Requirement: Would you return exactly the lines running from the one with "In terms of parameters, both" to the bottom of the listing below, and no others?

Source records:

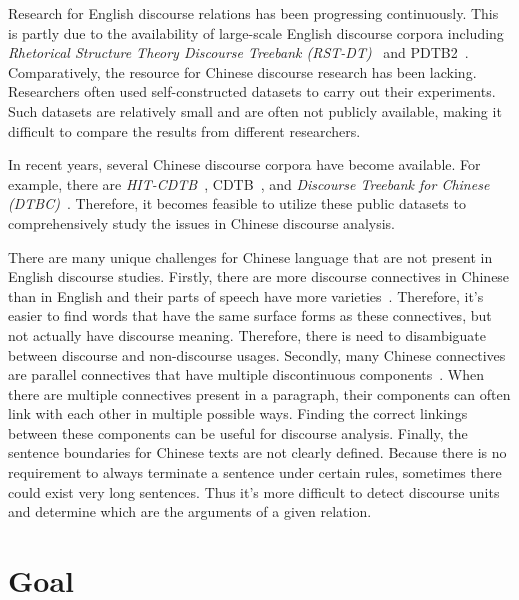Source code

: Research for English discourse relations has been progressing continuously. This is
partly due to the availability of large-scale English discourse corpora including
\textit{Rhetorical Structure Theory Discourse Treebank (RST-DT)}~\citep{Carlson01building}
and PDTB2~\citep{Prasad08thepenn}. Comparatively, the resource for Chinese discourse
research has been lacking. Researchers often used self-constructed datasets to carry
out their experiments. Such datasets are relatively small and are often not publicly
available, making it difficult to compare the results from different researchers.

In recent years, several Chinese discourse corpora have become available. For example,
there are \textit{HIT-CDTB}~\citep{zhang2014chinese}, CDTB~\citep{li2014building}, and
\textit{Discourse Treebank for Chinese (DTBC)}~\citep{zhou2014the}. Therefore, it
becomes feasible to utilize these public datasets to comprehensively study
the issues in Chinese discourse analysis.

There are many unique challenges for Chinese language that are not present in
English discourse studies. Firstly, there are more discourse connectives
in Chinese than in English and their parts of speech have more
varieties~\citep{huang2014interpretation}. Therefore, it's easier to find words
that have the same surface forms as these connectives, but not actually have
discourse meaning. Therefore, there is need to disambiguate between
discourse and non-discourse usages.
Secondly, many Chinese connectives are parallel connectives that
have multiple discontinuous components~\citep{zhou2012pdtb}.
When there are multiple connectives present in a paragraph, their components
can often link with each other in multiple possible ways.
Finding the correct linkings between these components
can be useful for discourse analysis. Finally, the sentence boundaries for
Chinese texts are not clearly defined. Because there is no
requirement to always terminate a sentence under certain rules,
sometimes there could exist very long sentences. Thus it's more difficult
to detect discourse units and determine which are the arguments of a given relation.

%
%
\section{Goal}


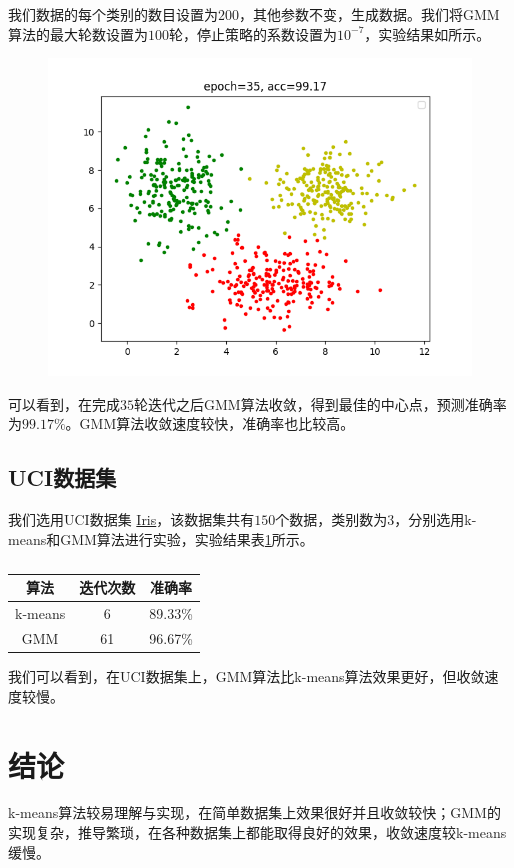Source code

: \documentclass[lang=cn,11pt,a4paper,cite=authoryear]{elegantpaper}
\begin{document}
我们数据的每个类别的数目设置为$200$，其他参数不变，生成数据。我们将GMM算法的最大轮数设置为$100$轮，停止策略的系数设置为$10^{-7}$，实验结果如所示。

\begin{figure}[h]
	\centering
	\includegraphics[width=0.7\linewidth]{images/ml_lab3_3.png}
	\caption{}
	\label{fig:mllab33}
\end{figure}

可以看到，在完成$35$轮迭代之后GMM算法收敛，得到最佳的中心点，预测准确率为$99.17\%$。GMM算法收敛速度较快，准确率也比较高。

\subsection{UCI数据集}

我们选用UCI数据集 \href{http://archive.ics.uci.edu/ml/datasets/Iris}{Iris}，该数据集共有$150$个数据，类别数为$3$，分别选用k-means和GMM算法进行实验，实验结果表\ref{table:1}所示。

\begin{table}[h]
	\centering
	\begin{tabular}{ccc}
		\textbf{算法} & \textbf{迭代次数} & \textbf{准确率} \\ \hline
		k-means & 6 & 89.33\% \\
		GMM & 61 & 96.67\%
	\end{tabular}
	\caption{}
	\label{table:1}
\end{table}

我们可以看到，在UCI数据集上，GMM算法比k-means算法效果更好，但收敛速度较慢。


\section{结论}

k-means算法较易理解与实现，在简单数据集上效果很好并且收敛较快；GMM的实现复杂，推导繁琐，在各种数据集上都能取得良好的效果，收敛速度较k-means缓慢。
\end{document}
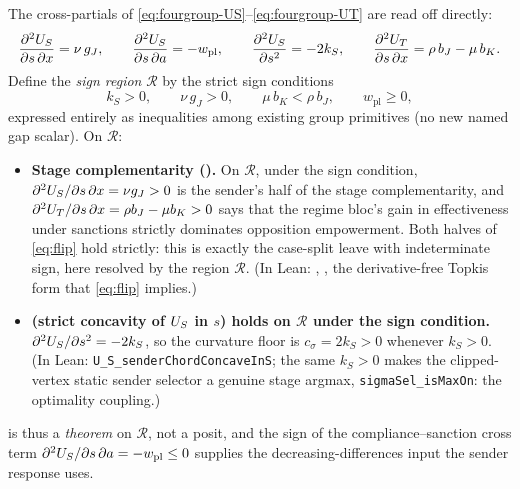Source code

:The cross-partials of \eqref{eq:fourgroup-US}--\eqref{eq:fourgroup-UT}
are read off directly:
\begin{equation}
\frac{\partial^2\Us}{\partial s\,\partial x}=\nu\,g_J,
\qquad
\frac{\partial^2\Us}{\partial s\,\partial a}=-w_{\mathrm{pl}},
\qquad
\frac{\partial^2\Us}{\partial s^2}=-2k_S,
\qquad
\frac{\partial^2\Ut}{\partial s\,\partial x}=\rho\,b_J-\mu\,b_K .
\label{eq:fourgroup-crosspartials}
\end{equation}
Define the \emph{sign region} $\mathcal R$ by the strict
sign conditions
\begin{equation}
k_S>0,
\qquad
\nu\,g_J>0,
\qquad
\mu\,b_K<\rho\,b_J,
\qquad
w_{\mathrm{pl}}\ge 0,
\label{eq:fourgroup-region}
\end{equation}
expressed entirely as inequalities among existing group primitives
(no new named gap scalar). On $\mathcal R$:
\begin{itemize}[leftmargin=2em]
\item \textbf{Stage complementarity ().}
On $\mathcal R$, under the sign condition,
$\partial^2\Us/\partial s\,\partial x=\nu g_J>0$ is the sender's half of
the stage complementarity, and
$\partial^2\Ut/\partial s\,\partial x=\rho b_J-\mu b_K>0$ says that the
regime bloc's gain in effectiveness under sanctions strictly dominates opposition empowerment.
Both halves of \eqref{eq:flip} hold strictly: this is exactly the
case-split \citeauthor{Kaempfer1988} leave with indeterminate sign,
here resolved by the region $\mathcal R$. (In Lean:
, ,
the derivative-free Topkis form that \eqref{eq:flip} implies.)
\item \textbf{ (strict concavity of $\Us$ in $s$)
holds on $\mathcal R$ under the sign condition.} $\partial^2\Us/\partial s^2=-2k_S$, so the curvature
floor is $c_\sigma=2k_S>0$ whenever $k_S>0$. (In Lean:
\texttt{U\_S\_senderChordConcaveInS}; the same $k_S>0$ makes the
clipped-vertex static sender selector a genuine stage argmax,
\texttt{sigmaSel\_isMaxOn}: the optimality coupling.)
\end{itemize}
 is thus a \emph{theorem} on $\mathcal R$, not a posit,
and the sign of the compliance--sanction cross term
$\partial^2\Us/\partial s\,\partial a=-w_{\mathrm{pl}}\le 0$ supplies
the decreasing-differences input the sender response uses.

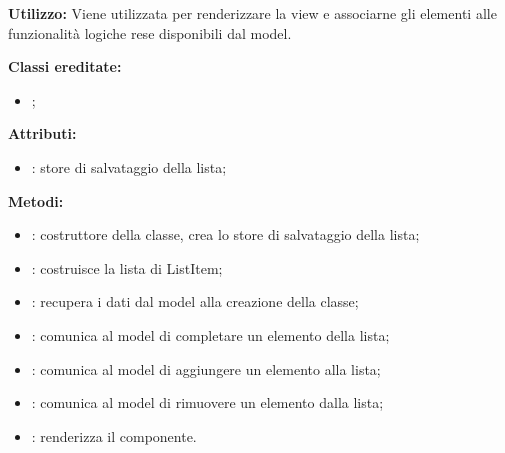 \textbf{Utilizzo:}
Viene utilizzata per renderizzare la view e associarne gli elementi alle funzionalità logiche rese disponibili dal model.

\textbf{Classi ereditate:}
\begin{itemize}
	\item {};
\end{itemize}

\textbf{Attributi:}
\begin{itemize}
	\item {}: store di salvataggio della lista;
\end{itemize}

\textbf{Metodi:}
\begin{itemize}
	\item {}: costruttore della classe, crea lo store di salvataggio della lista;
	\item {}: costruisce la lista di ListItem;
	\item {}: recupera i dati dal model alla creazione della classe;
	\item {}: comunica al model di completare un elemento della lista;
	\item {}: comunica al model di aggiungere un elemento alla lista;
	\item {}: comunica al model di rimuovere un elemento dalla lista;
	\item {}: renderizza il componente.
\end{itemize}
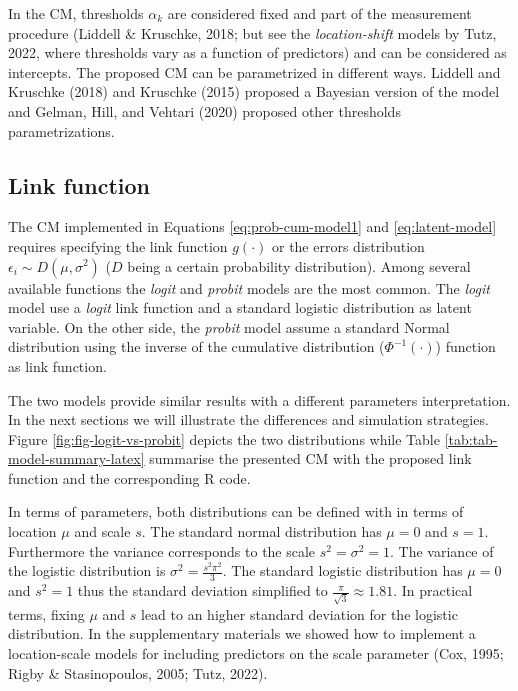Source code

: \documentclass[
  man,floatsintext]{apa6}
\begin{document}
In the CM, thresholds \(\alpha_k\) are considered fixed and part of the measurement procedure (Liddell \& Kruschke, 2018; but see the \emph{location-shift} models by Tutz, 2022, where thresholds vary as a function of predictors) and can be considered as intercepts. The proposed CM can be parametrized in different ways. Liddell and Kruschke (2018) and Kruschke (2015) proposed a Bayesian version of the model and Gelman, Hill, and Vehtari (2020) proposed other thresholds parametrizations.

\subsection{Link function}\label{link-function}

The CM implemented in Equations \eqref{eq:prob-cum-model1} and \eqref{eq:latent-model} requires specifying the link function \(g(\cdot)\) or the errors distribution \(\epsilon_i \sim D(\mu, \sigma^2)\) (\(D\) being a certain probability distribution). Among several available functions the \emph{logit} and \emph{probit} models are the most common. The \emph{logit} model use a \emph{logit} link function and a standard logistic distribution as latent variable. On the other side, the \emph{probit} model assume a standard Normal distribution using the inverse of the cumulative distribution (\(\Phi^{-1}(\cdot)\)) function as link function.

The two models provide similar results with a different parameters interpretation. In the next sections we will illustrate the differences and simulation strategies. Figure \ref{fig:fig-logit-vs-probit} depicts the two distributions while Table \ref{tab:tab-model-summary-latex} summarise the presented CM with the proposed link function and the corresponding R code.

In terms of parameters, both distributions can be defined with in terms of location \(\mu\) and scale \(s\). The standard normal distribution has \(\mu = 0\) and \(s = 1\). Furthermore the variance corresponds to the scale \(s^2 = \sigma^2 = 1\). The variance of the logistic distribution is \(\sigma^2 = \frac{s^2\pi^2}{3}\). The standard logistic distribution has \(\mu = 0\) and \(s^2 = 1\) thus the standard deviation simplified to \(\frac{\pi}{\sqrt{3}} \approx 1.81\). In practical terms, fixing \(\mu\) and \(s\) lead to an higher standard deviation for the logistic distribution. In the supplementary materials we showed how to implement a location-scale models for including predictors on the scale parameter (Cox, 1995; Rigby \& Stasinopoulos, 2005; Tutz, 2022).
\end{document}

Reply to the exercise:
In terms of parameters, both distributions can be defined with in terms of location \(\mu\) and scale \(s\). The standard normal distribution has \(\mu = 0\) and \(s = 1\). Furthermore the variance corresponds to the scale \(s^2 = \sigma^2 = 1\). The variance of the logistic distribution is \(\sigma^2 = \frac{s^2\pi^2}{3}\). The standard logistic distribution has \(\mu = 0\) and \(s^2 = 1\) thus the standard deviation simplified to \(\frac{\pi}{\sqrt{3}} \approx 1.81\). In practical terms, fixing \(\mu\) and \(s\) lead to an higher standard deviation for the logistic distribution. In the supplementary materials we showed how to implement a location-scale models for including predictors on the scale parameter (Cox, 1995; Rigby \& Stasinopoulos, 2005; Tutz, 2022).
\end{document}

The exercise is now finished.